Recent studies suggest that epigenetics, changes in gene expression caused by factors like diet, stress, and environment, can affect the development of GD. These modifications can impact genes that regulate insulin and glucose, contributing to GD pathogenesis. Among the epigenetic mechanisms, DNA methylation has garnered substantial attention as the foremost extensively studied mechanism, characterized by the addition of methyl groups to DNA (38).

In recent years, numerous studies have explored various likely risk factors associated with GD. Among these factors, obstructive sleep apnea (OSA) is a frequent complication of pregnancy, affecting 3.6% to 22% of pregnant women, and evidence indicates an increased risk of GD in pregnant women with OSA. However, the mechanisms underlying this association remain unclear. Intermittent hypoxemia (IH) and sleep arousals appear to be the most implicated factors (39). The association between thyroid dysfunction and GD also attracts researchers’ interest. Previous studies have suggested that physiological changes during pregnancy cause dysfunction affecting thyroid function and glucose metabolism. The necessary metabolic adaptations may contribute to the development of GD. Thyroid hormones have been implicated in the process of placental development, which constitutes a pivotal determinant of insulin resistance during the gestational period Placental dysfunction can contribute to the development of gestational diabetes (GD). Furthermore, in women with detectable anti-thyroperoxidase antibodies, a compromised thyroid response to human chorionic gonadotropin (hCG) can exacerbate insulin resistance and contribute to the pathogenesis of GD. The underlying pathophysiological mechanisms linking GD and thyroid dysfunction remain incompletely understood and warrant further investigation (40).
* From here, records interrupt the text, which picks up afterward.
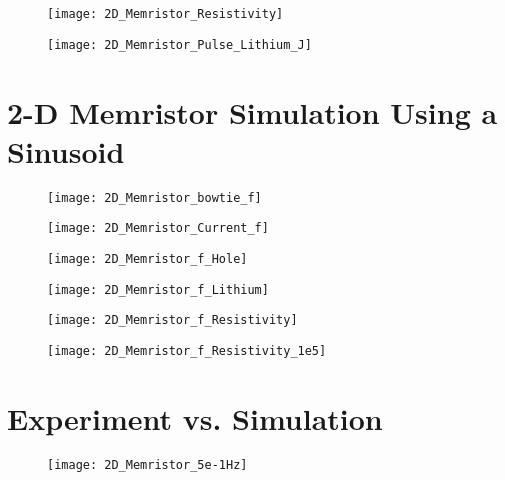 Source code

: \begin{figure}[!htp]
\centering
\texttt{[image: 2D\_Memristor\_Resistivity]}
\caption{} 
\label{}
\end{figure}



\begin{figure}[!htp]
\centering
\texttt{[image: 2D\_Memristor\_Pulse\_Lithium\_J]}
\caption{} 
\label{}
\end{figure}


\clearpage
\section{2-D Memristor Simulation Using a Sinusoid}

\begin{figure}[!htp]
\centering
\texttt{[image: 2D\_Memristor\_bowtie\_f]}
\caption{} 
\label{}
\end{figure}


\begin{figure}[!htp]
\centering
\texttt{[image: 2D\_Memristor\_Current\_f]}
\caption{} 
\label{}
\end{figure}

\begin{figure}[!htp]
\centering
\texttt{[image: 2D\_Memristor\_f\_Hole]}
\caption{} 
\label{}
\end{figure}

\begin{figure}[!htp]
\centering
\texttt{[image: 2D\_Memristor\_f\_Lithium]}
\caption{} 
\label{}
\end{figure}

\begin{figure}[!htp]
\centering
\texttt{[image: 2D\_Memristor\_f\_Resistivity]}
\caption{} 
\label{}
\end{figure}


\begin{figure}[!htp]
\centering
\texttt{[image: 2D\_Memristor\_f\_Resistivity\_1e5]}
\caption{} 
\label{}
\end{figure}

\clearpage
\section{Experiment vs. Simulation}



\begin{figure}[!htp]
\centering
\texttt{[image: 2D\_Memristor\_5e-1Hz]}
\caption{} 
\label{}
\end{figure}

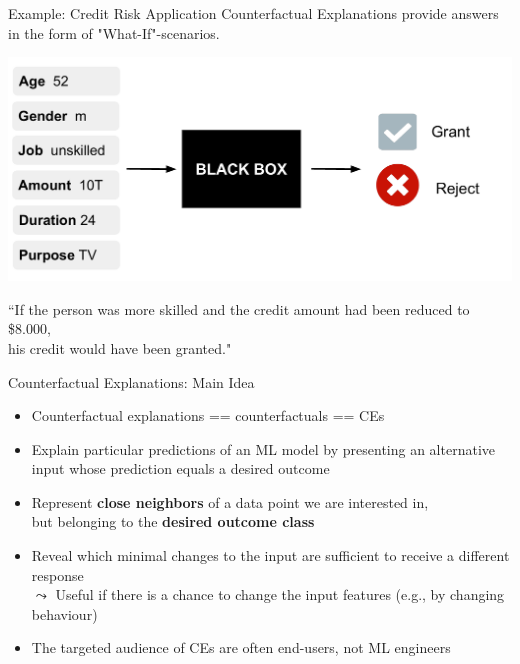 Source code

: \documentclass[11pt,compress,t,notes=noshow, aspectratio=169, xcolor=table]{beamer}
\begin{document}
\begin{frame}[c]{Example: Credit Risk Application}
	Counterfactual Explanations provide answers in the form of "What-If"-scenarios.
	\begin{center}\includegraphics[width=0.6\linewidth, page=2]{figure/counterfactuals_credit.pdf} \end{center}

	``If the person was more skilled and the credit amount had been reduced to \$8.000,\\ his credit would have been granted."  \\[0.2cm]

\end{frame}


\begin{frame}[c]{Counterfactual Explanations: Main Idea}
	\begin{itemize}
	    \item Counterfactual explanations == counterfactuals == CEs
	    \item Explain particular predictions of an ML model by presenting an alternative input whose prediction equals a desired outcome
		\item Represent \textbf{close neighbors} of a data point we are interested in,\\ but belonging to the \textbf{desired outcome class}
		\item Reveal which minimal changes to the input are sufficient to receive a different response\\
		$\leadsto$ Useful if there is a chance to change the input features (e.g., by changing behaviour)
		\item The targeted audience of CEs are often end-users, not ML engineers
	\end{itemize}
\end{frame}
\end{document}
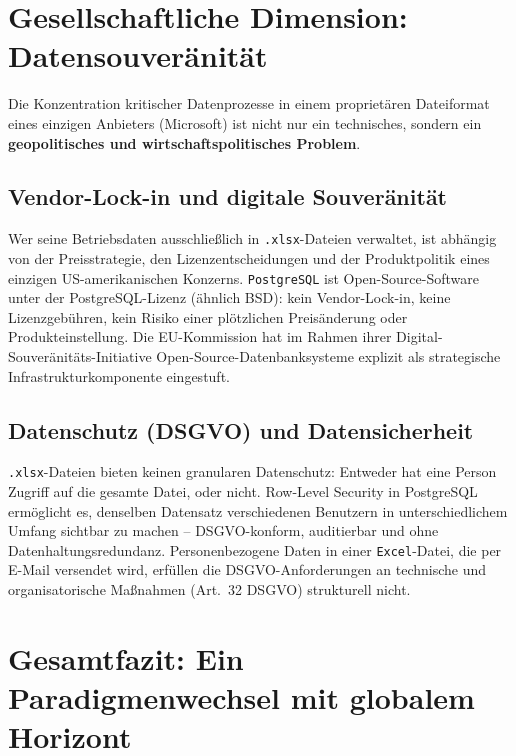 ﻿\documentclass[12pt,a4paper]{report}
\theoremstyle{definition}
\theoremstyle{remark}
\newcommand{\excel}{\texttt{Excel}}
\newcommand{\pg}{\texttt{PostgreSQL}}
\newcommand{\code}[1]{\texttt{#1}}
\begin{document}
\section{Gesellschaftliche Dimension: Datensouveränität}

Die Konzentration kritischer Datenprozesse in einem proprietären
Dateiformat eines einzigen Anbieters (Microsoft) ist nicht nur ein
technisches, sondern ein \textbf{geopolitisches und
wirtschaftspolitisches Problem}.

\subsection{Vendor-Lock-in und digitale Souveränität}

Wer seine Betriebsdaten ausschließlich in \code{.xlsx}-Dateien
verwaltet, ist abhängig von der Preisstrategie, den
Lizenzentscheidungen und der Produktpolitik eines einzigen
US-amerikanischen Konzerns.
\pg{} ist Open-Source-Software unter der PostgreSQL-Lizenz
(ähnlich BSD): kein Vendor-Lock-in, keine Lizenzgebühren,
kein Risiko einer plötzlichen Preisänderung oder Produkteinstellung.
Die EU-Kommission hat im Rahmen ihrer Digital-Souveränitäts-Initiative
Open-Source-Datenbanksysteme explizit als strategische
Infrastrukturkomponente eingestuft.

\subsection{Datenschutz (DSGVO) und Datensicherheit}

\code{.xlsx}-Dateien bieten keinen granularen Datenschutz:
Entweder hat eine Person Zugriff auf die gesamte Datei, oder nicht.
Row-Level Security in PostgreSQL ermöglicht es, denselben Datensatz
verschiedenen Benutzern in unterschiedlichem Umfang sichtbar zu machen
-- DSGVO-konform, auditierbar und ohne Datenhaltungsredundanz.
Personenbezogene Daten in einer \excel-Datei, die per E-Mail versendet
wird, erfüllen die DSGVO-Anforderungen an technische und
organisatorische Maßnahmen (Art.~32 DSGVO) strukturell nicht.

\section{Gesamtfazit: Ein Paradigmenwechsel mit globalem Horizont}
\end{document}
Cytokines also receive significant attention from researchers. Tumor necrosis factor (TNF), leptin, and interleukin-6 (IL) have garnered particular interest. A recent systematic review of 24 studies suggests the possible involvement of these cytokines in the occurrence of GD (41). All the aforementioned risk factors are far from exhaustive, and this section provides a general  overview of the risk factors that have been the subject of numerous studies and others that are currently under investigation. This confirms the complexity of this multifactorial disease and necessitates further research to better understand its pathophysiology and improve its management.

Consequences of gestational diabetes

Consequences for the mother

Hyperglycemia during pregnancy, even if it is mild, can have consequences for maternal health. It is correlated with an elevated predisposition to hypertensive disorders during the gestational period. There has also been an increase in preterm labor, cesarean delivery, metabolic disorders, and the later development of diabetes (42).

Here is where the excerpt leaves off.